### Task to carry out
Go through the records below and copy out every line that contains the word "values".

-- Opening Marker --

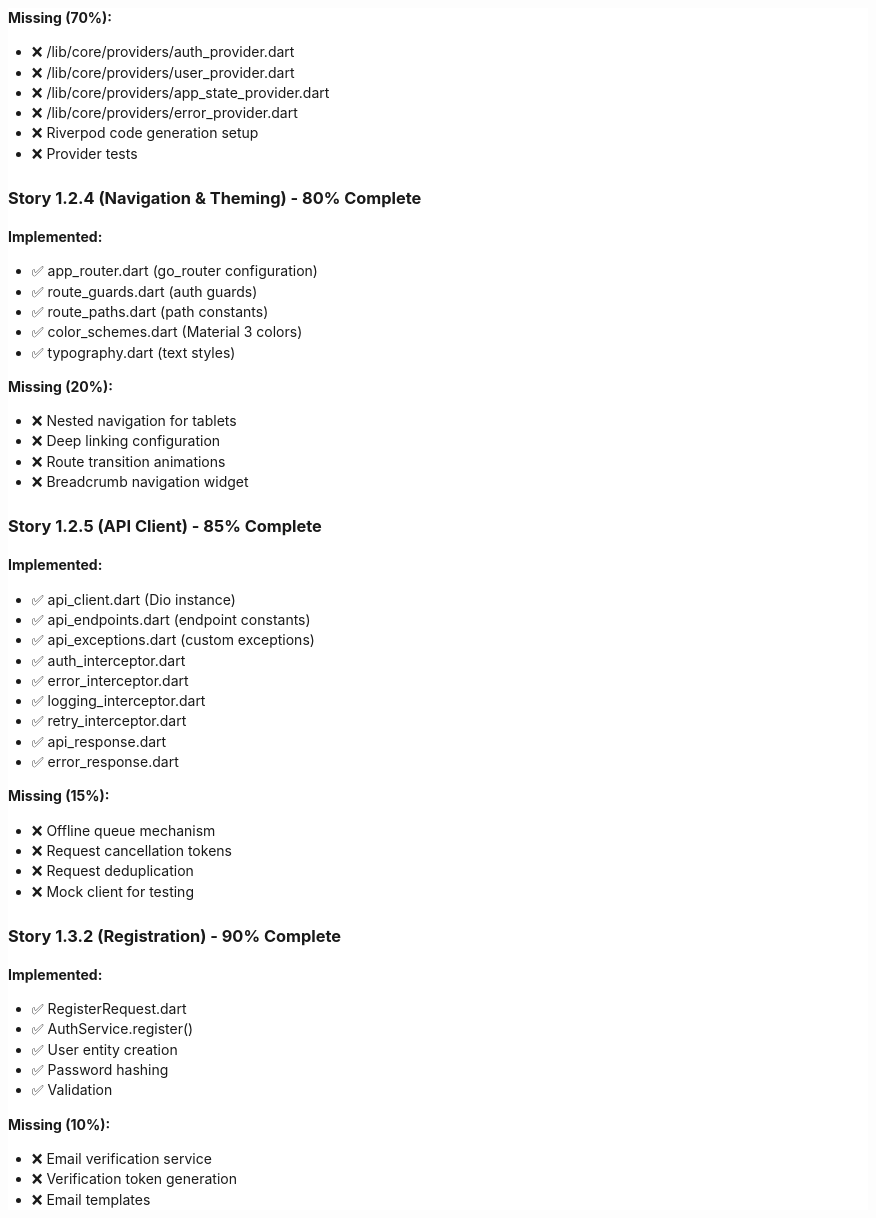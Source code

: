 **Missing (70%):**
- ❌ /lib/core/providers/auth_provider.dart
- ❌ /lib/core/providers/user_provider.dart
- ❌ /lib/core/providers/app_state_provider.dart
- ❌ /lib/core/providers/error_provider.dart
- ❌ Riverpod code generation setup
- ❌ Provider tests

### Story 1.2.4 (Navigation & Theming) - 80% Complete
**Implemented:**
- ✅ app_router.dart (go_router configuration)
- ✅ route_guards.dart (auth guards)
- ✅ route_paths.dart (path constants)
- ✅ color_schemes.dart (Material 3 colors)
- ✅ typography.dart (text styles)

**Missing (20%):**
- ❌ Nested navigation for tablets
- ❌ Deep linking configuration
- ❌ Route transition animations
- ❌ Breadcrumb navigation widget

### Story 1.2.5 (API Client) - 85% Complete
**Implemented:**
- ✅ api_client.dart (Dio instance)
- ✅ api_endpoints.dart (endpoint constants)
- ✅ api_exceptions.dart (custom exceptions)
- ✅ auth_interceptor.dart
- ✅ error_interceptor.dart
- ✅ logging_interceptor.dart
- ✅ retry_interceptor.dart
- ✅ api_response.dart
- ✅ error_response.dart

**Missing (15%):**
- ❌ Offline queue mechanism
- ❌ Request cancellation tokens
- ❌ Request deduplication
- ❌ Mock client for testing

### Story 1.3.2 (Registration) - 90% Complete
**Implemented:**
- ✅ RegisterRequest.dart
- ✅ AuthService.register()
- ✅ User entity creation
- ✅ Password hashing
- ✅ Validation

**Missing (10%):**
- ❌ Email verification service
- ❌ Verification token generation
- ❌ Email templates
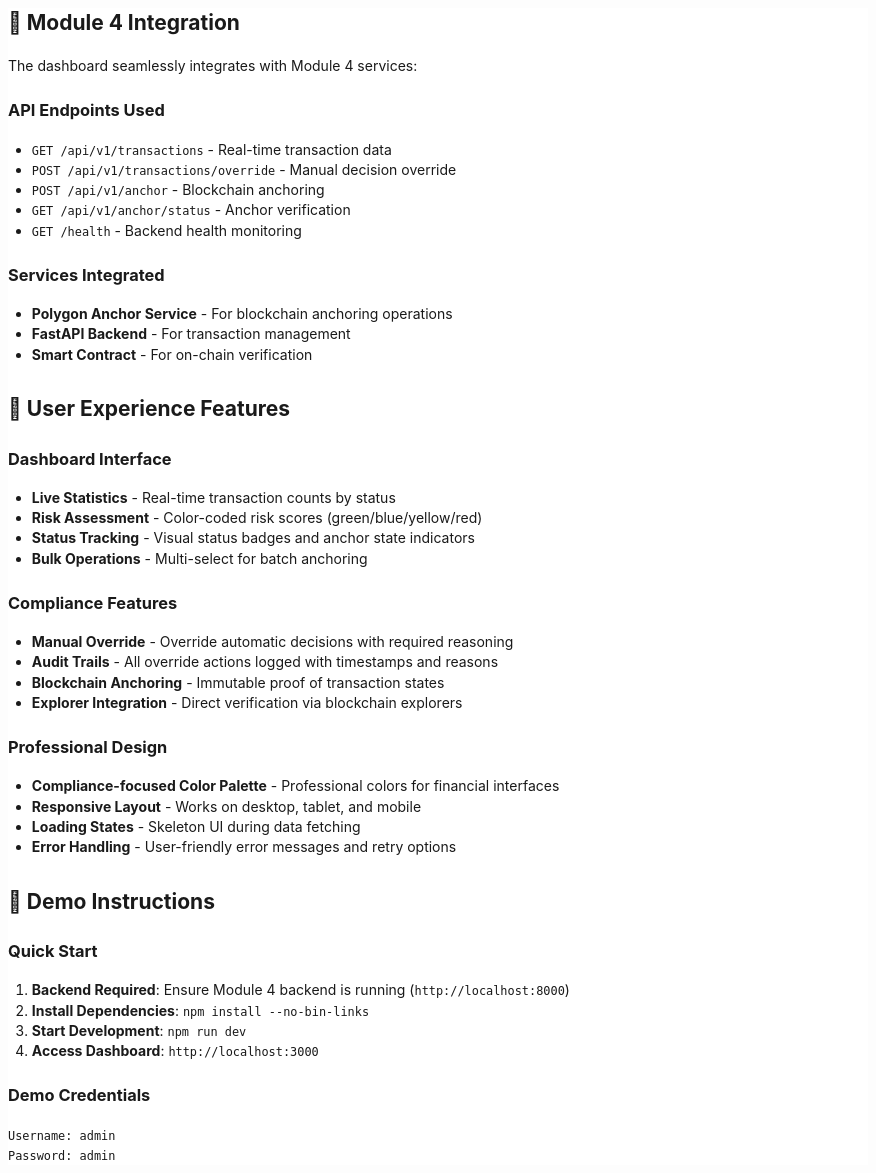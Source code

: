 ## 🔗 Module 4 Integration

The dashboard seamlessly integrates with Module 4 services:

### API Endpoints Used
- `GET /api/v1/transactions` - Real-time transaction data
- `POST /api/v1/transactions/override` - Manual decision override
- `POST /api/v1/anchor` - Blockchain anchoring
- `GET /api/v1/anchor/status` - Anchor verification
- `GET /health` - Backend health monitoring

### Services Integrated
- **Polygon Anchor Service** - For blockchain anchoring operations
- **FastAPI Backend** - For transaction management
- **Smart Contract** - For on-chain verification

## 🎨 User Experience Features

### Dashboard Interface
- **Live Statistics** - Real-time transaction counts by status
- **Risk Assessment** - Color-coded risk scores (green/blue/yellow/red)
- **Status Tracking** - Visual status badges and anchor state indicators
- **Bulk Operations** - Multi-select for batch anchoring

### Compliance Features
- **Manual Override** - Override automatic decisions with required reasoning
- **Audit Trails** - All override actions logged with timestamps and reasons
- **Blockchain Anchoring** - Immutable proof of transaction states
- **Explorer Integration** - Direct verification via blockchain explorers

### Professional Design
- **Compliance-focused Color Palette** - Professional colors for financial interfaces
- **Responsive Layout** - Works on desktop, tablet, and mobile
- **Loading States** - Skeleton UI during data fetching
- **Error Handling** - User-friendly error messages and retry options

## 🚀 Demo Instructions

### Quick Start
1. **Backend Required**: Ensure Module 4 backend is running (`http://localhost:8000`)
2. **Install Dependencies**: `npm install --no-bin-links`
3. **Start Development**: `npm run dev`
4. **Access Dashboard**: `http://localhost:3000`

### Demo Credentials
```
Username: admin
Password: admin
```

-- Closing Marker --
-- Opening Marker --

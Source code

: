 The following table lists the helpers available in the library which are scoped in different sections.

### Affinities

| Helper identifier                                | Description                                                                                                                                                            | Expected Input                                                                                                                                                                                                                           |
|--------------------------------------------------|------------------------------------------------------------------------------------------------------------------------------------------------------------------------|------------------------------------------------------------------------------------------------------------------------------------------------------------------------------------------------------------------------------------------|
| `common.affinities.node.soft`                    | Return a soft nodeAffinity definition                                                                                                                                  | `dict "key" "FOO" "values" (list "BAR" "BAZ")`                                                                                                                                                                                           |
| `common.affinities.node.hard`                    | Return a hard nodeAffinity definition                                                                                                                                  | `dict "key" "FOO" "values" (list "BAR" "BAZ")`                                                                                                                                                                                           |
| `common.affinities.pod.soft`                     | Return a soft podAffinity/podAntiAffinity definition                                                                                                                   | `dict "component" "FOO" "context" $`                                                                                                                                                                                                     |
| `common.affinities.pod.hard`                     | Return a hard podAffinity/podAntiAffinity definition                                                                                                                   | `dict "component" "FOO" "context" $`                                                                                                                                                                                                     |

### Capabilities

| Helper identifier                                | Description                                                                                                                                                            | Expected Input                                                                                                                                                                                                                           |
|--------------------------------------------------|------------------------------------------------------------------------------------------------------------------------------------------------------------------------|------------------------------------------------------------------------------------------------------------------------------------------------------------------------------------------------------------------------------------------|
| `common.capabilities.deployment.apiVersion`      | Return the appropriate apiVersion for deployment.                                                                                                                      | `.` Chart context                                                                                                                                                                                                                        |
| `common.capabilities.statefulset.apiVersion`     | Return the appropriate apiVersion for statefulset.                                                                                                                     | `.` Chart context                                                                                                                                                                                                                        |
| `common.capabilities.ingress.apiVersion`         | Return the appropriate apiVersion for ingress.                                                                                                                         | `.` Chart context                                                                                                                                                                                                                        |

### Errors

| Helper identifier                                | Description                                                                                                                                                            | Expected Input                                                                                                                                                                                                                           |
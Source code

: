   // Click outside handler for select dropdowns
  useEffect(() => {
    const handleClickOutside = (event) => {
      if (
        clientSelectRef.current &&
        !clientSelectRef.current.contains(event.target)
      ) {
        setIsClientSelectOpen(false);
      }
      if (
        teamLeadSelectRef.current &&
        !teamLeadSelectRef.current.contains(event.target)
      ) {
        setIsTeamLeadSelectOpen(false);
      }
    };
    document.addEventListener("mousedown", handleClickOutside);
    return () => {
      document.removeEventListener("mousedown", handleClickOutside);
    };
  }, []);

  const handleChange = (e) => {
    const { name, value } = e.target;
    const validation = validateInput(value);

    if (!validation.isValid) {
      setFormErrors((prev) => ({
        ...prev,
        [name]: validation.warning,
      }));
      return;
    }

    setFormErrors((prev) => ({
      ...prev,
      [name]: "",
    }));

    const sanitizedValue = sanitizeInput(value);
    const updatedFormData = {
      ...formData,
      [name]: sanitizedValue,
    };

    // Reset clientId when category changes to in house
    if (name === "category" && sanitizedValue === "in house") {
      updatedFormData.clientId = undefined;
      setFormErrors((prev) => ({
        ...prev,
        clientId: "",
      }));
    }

-- Closing Marker --
-- Opening Marker --

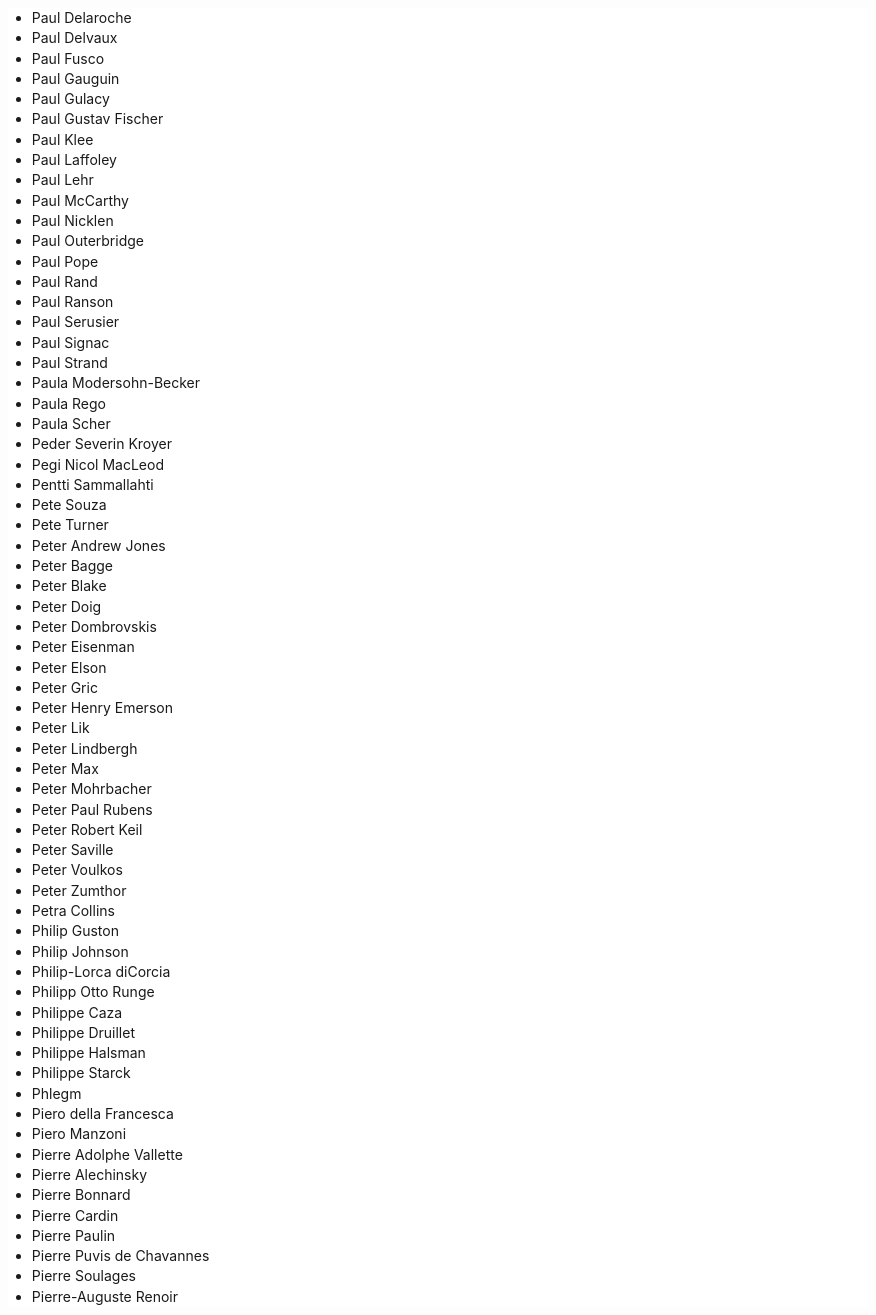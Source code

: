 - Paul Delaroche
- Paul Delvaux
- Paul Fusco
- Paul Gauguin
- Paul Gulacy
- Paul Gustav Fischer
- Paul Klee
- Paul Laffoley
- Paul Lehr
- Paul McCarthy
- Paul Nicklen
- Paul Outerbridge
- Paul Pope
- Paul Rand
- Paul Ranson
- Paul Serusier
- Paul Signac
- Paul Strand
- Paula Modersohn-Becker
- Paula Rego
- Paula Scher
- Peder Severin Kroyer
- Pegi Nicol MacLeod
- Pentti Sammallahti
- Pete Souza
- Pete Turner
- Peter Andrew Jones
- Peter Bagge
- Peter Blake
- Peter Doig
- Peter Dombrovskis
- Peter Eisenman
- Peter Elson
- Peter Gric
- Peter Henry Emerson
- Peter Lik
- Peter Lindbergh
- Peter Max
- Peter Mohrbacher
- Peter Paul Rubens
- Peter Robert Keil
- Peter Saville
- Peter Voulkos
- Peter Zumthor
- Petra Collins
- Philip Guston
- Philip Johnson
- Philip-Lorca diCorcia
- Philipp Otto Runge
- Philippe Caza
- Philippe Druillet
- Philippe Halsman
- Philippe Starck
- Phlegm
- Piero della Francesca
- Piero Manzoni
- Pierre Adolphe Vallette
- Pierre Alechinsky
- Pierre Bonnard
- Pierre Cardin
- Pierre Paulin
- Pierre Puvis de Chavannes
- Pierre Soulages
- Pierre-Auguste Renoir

-- Closing Marker --

### Exercise answer
| `common.affinities.node.soft`                    | Return a soft nodeAffinity definition                                                                                                                                  | `dict "key" "FOO" "values" (list "BAR" "BAZ")`                                                                                                                                                                                           |
| `common.affinities.node.hard`                    | Return a hard nodeAffinity definition                                                                                                                                  | `dict "key" "FOO" "values" (list "BAR" "BAZ")`                                                                                                                                                                                           |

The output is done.